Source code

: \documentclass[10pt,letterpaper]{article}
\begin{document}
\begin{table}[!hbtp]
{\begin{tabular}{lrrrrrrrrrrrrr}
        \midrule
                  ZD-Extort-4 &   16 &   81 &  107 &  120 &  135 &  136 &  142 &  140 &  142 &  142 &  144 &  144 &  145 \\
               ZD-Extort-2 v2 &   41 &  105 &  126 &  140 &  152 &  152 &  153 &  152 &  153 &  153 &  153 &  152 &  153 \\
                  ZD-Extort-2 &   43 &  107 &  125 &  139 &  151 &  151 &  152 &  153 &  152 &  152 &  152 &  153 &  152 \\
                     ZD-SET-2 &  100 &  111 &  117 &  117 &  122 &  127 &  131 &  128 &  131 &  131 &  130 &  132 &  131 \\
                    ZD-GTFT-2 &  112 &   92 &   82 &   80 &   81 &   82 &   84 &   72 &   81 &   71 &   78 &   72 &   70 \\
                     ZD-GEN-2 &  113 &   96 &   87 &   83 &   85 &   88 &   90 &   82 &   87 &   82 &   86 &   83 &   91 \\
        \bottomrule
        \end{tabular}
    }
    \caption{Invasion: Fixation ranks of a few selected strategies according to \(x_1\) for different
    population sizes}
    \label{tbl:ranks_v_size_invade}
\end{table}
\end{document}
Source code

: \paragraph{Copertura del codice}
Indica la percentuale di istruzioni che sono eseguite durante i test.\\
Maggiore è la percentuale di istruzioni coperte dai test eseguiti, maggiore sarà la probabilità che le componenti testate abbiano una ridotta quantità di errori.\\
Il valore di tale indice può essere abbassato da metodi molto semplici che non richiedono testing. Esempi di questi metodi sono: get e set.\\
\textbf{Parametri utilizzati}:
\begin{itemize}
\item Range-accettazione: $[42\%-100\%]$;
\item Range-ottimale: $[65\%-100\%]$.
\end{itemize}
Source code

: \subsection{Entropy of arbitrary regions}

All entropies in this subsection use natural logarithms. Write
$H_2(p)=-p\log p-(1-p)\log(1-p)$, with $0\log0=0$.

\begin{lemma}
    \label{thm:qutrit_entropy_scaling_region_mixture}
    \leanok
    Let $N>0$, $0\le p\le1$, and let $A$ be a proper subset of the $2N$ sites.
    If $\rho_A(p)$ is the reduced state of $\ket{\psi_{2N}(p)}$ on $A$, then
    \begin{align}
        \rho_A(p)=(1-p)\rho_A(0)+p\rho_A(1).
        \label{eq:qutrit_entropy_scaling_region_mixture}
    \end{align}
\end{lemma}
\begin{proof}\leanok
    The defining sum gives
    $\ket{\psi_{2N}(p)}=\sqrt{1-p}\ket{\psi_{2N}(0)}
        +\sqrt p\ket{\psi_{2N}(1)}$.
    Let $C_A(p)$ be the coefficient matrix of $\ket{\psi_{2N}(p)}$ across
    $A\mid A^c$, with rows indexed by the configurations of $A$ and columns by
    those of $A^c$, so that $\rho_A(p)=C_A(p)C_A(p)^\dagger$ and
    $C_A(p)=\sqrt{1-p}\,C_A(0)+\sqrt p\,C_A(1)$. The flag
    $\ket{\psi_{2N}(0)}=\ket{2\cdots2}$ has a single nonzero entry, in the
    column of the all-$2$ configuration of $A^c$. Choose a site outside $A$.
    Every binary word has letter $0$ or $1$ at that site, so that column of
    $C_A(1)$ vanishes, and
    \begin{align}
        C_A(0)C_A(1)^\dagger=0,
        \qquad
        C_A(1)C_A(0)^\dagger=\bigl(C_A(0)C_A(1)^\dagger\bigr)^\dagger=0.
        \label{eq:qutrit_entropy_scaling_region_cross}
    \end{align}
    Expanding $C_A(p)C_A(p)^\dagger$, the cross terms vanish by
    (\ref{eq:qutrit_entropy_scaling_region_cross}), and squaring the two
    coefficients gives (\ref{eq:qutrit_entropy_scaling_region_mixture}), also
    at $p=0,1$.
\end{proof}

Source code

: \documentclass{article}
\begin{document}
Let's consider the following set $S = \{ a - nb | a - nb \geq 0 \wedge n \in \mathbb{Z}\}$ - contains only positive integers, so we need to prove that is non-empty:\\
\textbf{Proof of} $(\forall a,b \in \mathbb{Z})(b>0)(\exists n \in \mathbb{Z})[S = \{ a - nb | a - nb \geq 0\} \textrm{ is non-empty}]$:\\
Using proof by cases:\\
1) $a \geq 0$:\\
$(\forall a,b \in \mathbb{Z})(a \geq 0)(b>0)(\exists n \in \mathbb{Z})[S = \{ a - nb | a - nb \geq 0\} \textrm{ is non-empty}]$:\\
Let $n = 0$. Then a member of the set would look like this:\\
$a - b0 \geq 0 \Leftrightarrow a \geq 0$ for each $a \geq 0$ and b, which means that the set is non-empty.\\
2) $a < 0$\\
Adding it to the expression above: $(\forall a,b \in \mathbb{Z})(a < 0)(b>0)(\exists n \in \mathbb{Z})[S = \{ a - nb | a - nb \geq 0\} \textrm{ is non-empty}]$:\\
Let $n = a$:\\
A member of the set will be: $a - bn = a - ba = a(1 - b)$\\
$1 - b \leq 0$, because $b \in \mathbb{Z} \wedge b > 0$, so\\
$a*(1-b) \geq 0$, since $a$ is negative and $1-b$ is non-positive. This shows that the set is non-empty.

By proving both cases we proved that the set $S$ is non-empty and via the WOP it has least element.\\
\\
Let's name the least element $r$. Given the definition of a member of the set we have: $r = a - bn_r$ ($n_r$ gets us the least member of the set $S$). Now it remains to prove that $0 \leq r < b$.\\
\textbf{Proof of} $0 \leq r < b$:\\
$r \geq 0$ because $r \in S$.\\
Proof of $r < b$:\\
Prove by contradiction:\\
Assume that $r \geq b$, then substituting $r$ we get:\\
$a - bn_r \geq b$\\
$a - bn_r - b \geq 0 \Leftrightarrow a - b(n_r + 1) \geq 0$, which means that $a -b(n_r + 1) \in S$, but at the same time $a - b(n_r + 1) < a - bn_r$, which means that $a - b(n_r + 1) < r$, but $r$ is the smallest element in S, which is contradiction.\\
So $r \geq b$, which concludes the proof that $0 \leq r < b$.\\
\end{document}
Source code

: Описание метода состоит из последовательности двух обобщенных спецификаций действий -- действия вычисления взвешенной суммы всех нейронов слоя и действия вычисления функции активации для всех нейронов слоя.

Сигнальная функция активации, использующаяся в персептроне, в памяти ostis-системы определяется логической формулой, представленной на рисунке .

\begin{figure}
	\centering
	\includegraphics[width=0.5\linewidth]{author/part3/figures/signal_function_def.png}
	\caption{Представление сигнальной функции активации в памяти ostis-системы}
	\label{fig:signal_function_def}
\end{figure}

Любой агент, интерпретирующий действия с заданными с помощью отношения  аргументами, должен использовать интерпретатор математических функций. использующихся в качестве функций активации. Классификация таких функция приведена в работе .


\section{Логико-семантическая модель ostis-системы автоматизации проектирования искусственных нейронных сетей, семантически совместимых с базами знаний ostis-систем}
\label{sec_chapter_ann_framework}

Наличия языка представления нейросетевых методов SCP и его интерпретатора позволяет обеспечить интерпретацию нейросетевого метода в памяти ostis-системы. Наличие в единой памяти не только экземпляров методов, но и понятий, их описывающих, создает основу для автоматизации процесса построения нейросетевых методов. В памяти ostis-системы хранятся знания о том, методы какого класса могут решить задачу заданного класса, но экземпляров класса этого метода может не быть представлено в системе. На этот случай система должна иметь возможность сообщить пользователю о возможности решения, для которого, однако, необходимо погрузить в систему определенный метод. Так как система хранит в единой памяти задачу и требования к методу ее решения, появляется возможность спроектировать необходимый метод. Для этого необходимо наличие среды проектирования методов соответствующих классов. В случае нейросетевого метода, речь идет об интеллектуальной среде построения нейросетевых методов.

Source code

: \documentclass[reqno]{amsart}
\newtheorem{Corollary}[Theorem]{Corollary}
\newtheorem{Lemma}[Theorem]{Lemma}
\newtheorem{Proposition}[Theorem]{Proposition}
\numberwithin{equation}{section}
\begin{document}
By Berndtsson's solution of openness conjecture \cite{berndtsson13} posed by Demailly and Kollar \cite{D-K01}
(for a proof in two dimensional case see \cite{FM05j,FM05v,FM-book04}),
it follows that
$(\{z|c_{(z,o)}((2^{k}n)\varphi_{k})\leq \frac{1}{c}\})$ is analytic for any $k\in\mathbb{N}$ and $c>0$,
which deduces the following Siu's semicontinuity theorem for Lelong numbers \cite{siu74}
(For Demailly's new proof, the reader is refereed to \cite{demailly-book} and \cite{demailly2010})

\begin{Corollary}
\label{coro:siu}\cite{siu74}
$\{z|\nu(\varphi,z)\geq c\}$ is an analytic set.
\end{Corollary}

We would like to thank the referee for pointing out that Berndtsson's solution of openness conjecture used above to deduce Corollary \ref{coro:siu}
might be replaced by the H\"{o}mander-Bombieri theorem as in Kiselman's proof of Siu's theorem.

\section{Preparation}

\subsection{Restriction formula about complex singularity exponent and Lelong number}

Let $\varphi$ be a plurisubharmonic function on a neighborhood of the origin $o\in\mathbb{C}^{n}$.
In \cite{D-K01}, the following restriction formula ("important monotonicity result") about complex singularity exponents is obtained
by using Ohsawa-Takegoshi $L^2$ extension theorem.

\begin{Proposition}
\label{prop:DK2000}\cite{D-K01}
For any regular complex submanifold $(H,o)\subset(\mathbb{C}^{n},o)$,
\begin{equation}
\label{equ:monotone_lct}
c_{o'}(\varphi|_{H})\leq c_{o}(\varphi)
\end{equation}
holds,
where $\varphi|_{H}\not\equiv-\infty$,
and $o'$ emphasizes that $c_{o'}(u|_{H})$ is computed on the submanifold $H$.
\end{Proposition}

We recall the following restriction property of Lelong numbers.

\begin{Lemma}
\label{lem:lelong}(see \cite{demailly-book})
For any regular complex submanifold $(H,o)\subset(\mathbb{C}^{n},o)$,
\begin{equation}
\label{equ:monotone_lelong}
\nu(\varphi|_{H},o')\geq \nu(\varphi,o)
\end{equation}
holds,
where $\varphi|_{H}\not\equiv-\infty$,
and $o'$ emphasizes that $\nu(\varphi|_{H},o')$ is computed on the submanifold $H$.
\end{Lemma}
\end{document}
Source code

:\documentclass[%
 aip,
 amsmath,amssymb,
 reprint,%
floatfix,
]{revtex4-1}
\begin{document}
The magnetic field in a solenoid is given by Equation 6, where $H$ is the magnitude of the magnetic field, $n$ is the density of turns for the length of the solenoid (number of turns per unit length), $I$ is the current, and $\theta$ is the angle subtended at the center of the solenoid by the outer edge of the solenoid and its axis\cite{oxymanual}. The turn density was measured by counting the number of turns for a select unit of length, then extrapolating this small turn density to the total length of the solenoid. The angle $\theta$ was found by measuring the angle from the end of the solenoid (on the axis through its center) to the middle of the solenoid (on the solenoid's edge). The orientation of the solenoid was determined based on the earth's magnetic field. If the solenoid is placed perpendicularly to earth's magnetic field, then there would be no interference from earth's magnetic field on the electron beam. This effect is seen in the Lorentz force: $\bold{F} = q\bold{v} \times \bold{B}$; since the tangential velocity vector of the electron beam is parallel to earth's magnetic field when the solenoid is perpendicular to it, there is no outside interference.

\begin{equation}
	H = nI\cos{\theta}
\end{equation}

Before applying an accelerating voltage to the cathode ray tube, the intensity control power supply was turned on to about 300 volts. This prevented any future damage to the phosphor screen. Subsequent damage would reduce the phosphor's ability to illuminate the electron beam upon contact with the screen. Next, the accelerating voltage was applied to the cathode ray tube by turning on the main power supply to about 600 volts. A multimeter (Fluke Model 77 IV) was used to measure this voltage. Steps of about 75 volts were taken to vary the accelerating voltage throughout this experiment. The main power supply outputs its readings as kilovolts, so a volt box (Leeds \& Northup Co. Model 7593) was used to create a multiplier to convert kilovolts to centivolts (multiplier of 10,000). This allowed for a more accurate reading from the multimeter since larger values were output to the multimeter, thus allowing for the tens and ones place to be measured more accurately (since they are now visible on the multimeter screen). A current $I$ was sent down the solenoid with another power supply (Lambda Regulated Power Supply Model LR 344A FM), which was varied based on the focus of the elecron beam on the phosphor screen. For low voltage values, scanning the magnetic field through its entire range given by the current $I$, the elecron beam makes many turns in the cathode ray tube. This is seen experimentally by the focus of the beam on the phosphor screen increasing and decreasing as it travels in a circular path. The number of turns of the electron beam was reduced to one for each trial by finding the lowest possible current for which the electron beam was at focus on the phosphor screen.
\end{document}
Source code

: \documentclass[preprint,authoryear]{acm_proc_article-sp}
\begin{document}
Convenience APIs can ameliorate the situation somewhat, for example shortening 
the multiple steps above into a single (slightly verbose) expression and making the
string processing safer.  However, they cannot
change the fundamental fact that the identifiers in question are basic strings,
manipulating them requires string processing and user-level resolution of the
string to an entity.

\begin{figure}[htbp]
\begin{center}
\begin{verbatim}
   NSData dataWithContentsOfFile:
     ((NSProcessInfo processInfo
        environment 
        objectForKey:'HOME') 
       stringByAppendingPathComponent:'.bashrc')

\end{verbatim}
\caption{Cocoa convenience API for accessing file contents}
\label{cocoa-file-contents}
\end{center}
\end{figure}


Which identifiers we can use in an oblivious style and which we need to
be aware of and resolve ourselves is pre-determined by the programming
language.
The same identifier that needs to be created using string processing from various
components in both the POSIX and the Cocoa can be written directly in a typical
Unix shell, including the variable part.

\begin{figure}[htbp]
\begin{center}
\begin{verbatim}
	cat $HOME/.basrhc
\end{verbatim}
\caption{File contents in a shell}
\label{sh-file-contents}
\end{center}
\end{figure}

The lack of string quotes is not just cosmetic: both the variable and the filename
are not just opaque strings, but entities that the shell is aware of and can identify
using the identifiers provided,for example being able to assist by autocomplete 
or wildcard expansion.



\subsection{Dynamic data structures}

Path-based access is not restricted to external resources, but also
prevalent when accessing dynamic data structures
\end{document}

________

## PROMPT
Copy every line of the entries in which "when" can be found.

## RESPONSE BELOW
The magnetic field in a solenoid is given by Equation 6, where $H$ is the magnitude of the magnetic field, $n$ is the density of turns for the length of the solenoid (number of turns per unit length), $I$ is the current, and $\theta$ is the angle subtended at the center of the solenoid by the outer edge of the solenoid and its axis\cite{oxymanual}. The turn density was measured by counting the number of turns for a select unit of length, then extrapolating this small turn density to the total length of the solenoid. The angle $\theta$ was found by measuring the angle from the end of the solenoid (on the axis through its center) to the middle of the solenoid (on the solenoid's edge). The orientation of the solenoid was determined based on the earth's magnetic field. If the solenoid is placed perpendicularly to earth's magnetic field, then there would be no interference from earth's magnetic field on the electron beam. This effect is seen in the Lorentz force: $\bold{F} = q\bold{v} \times \bold{B}$; since the tangential velocity vector of the electron beam is parallel to earth's magnetic field when the solenoid is perpendicular to it, there is no outside interference.
prevalent when accessing dynamic data structures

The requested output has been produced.